For each line below that includes the word "same", make a copy.

- Opening Delimiter -

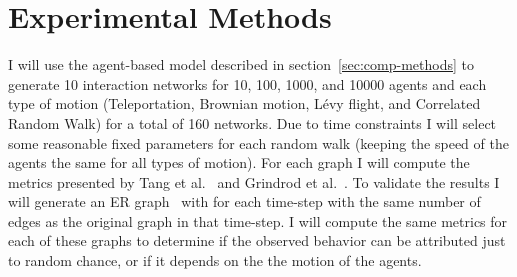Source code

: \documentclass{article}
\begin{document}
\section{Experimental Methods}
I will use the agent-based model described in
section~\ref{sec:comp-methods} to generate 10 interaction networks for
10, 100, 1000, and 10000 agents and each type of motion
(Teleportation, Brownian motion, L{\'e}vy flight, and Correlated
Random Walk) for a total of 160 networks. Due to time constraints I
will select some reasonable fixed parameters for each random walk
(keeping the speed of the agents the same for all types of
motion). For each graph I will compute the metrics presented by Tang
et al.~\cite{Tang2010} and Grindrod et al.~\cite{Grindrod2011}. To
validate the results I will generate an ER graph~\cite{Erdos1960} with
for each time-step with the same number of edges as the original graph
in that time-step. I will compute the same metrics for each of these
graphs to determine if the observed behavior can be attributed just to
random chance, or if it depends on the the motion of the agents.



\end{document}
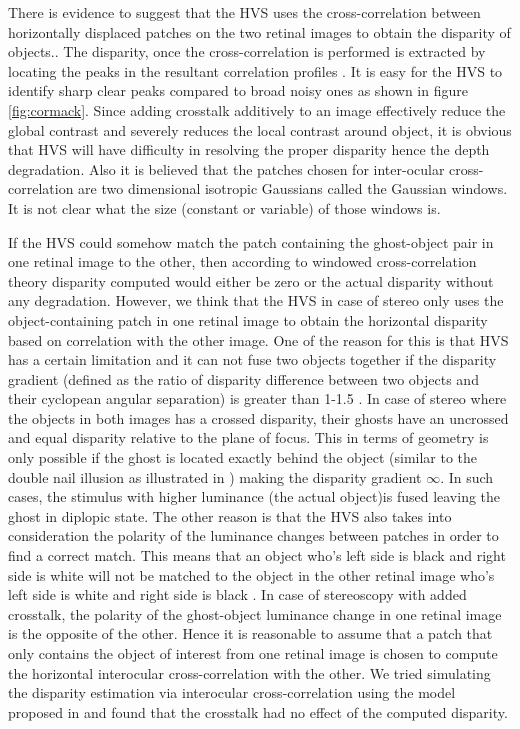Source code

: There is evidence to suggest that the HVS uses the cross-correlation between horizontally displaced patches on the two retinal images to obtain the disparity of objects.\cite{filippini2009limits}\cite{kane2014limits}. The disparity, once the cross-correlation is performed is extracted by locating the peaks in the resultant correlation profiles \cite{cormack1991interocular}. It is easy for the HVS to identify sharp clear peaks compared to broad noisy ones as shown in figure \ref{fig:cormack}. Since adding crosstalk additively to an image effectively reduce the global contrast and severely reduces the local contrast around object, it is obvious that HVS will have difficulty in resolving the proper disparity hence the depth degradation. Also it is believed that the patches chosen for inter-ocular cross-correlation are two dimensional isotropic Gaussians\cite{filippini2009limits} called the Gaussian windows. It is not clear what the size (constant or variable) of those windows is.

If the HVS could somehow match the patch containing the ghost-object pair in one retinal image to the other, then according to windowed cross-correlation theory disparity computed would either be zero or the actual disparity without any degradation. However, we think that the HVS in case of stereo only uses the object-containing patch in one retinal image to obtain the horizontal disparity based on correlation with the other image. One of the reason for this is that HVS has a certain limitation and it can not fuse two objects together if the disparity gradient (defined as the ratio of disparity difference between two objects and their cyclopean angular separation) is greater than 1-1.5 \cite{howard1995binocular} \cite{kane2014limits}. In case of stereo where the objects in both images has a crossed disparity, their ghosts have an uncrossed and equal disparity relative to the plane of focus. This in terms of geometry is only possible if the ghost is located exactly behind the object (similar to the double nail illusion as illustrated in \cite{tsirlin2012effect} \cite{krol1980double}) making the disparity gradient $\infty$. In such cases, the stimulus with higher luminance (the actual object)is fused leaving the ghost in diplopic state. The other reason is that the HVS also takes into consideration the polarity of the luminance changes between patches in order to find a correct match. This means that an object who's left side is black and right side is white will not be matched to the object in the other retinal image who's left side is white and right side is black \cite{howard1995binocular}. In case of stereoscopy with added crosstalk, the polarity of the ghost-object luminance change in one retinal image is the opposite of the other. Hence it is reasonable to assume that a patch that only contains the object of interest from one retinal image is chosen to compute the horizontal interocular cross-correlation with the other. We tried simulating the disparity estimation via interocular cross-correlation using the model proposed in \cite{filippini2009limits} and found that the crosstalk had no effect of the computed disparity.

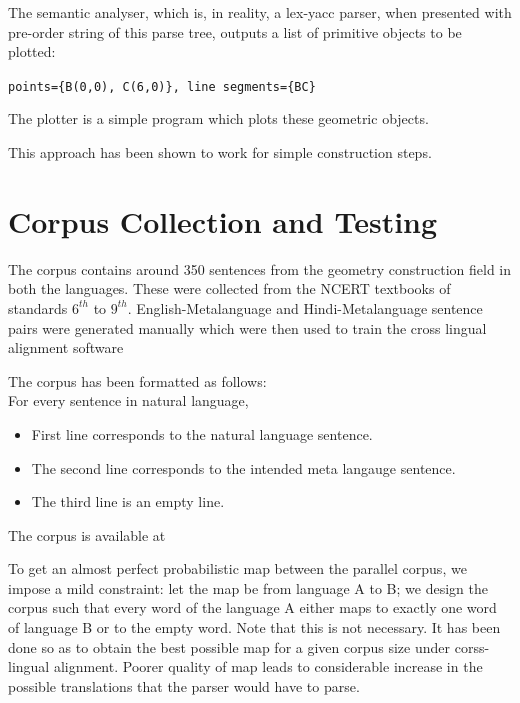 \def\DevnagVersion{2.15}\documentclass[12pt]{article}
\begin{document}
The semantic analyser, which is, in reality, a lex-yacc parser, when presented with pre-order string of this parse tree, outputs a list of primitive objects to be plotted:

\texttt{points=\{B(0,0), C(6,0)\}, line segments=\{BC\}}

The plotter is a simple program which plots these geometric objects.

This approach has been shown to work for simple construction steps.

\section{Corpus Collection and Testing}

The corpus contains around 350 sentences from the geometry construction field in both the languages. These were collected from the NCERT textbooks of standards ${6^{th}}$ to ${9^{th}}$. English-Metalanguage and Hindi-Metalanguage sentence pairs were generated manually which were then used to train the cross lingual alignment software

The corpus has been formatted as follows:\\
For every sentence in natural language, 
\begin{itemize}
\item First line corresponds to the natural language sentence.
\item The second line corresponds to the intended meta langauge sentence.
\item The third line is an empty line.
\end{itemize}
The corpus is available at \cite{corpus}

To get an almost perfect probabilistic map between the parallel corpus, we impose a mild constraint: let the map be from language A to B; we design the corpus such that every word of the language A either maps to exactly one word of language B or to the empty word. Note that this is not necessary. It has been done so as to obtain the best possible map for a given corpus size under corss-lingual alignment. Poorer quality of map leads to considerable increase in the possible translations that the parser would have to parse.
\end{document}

- Closing Delimiter -

- [SOLUTION TO THIS EXERCISE]:
(keeping the speed of the agents the same for all types of
for each time-step with the same number of edges as the original graph
in that time-step. I will compute the same metrics for each of these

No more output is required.